SQLite caching keeps result IDs and fetched page text stable across tool calls. The tool names intentionally look like normal web tools, but all execution happens in your local environment.

Install

python -m pip install local-web-search

Install optional integrations as needed:

python -m pip install "local-web-search[server]"
python -m pip install "local-web-search[agents]"
python -m pip install "local-web-search[server,agents]"

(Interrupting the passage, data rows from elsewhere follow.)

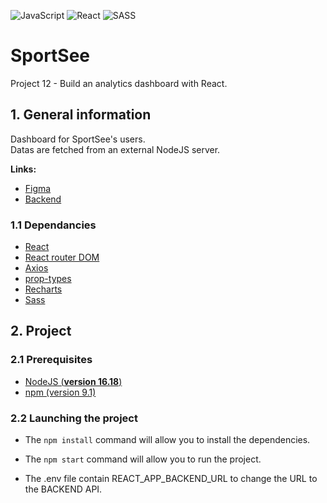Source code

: ![JavaScript](https://img.shields.io/badge/javascript-%23323330.svg?style=for-the-badge&logo=javascript&logoColor=%23F7DF1E)
![React](https://img.shields.io/badge/react-%2320232a.svg?style=for-the-badge&logo=react&logoColor=%2361DAFB)
![SASS](https://img.shields.io/badge/SASS-hotpink.svg?style=for-the-badge&logo=SASS&logoColor=white)

# SportSee

Project 12 - Build an analytics dashboard with React.

## 1. General information
Dashboard for SportSee's users.<br />
Datas are fetched from an external NodeJS server.

**Links:**
- [Figma](https://www.figma.com/file/BMomGVZqLZb811mDMShpLu/UI-design-Sportify-FR?node-id=0%3A1)
- [Backend](https://github.com/OpenClassrooms-Student-Center/P9-front-end-dashboard)

### 1.1 Dependancies
- [React](https://reactjs.org/)
- [React router DOM](https://v5.reactrouter.com/web/guides/quick-start)
- [Axios](https://axios-http.com/fr/docs/intro)
- [prop-types](https://www.npmjs.com/package/prop-types)
- [Recharts](https://recharts.org/en-US/)
- [Sass](https://sass-lang.com/)

## 2. Project

### 2.1 Prerequisites

- [NodeJS (**version 16.18**)](https://nodejs.org/en/)
- [npm (version 9.1)](https://www.npmjs.com/)

### 2.2 Launching the project

- The `npm install` command will allow you to install the dependencies.
- The `npm start` command will allow you to run the project.

- The .env file contain REACT_APP_BACKEND_URL to change the URL to the BACKEND API.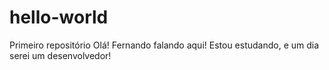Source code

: # hello-world
Primeiro repositório
Olá!
Fernando falando aqui! 
Estou estudando, e um dia serei um desenvolvedor!
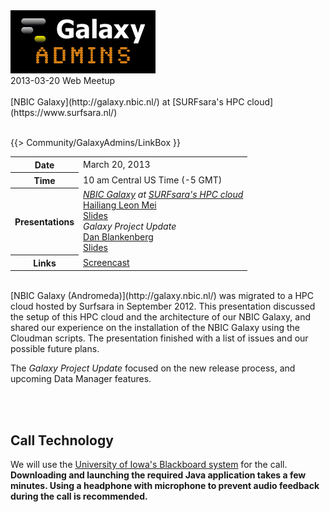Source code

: <div class='center'><a href='/src/community/galaxy-admins/index.md'><img src="/src/images/logos/GalaxyAdmins.png" alt="GalaxyAdmins" /></a> 
<div class='title'>2013-03-20 Web Meetup<br /><br />[NBIC Galaxy](http://galaxy.nbic.nl/) at [SURFsara's HPC cloud](https://www.surfsara.nl/)
</div></div>

<br />

{{> Community/GalaxyAdmins/LinkBox }}

<table>
  <tr>
    <th> Date </th>
    <td> March 20, 2013 </td>
  </tr>
  <tr>
    <th> Time </th>
    <td> 10 am Central US Time (-5 GMT) </td>
  </tr>
  <tr>
    <th> Presentations </th>
    <td> <em><a href='http://galaxy.nbic.nl/'>NBIC Galaxy</a> at <a href='https://www.surfsara.nl/'>SURFsara's HPC cloud</a></em><div class='indent'><a href="mailto:hailiang DOT mei AT nbic DOT nl">Hailiang Leon Mei</a><br /><a href='https://depot.galaxyproject.org/hub/attachments/20130320Andromeda.pdf'>Slides</a></div><em>Galaxy Project Update</em><div class='indent'><a href='/src/people/dan/index.md'>Dan Blankenberg</a><br /><a href='https://depot.galaxyproject.org/hub/attachments/20130320GalaxyUpdate.pdf'>Slides</a></div> </td>
  </tr>
  <tr>
    <th> Links </th>
    <td> <a href='https://globalcampus.uiowa.edu/play_recording.html?recordingId=1262344508128_1363788090133'>Screencast</a> </td>
  </tr>
</table>


<br />
[NBIC Galaxy (Andromeda)](http://galaxy.nbic.nl/) was migrated to a HPC cloud hosted by Surfsara in September 2012. This presentation discussed the setup of this HPC cloud and the architecture of our NBIC Galaxy, and shared our experience on the installation of the NBIC Galaxy using the Cloudman scripts. The presentation finished with a list of issues and our possible future plans.

The *Galaxy Project Update* focused on the new release process, and upcoming Data Manager features.

<br /><br />

## Call Technology

We will use the [University of Iowa's Blackboard system](/src/community/galaxy-admins/meetups/2013-03-20/WebinarTech/index.md) for the call. **Downloading and launching the required Java application takes a few minutes. Using a headphone with microphone to prevent audio feedback during the call is recommended.**

<br />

The Python import package is local_agentic_search:

from local_agentic_search import LocalSearchService

Quick Start

Clone the repository if you want the bundled Docker Compose SearXNG setup:

git clone https://github.com/maestromaximo/local-web-search.git
cd local-web-search
docker compose up -d searxng
python -m pip install -e ".[server,agents,dev]"
python -m crawl4ai-setup

Check that SearXNG is reachable:

local-web-search doctor

Search from the CLI:

local-web-search search "OpenAI Agents SDK function tools" --max-results 5

Fetch full text for a result returned by search:

local-web-search fetch res_... --max-chars 4000

Fetch a URL directly:

local-web-search fetch https://example.com --max-chars 4000

Run the HTTP API:

local-web-search serve --host 127.0.0.1 --port 8099

CLI

local-web-search doctor
local-web-search search "query" [--max-results 5] [--language en]
local-web-search fetch res_... [--start 0] [--max-chars 4000]
local-web-search fetch https://example.com [--max-chars 4000]
local-web-search serve [--host 127.0.0.1] [--port 8099]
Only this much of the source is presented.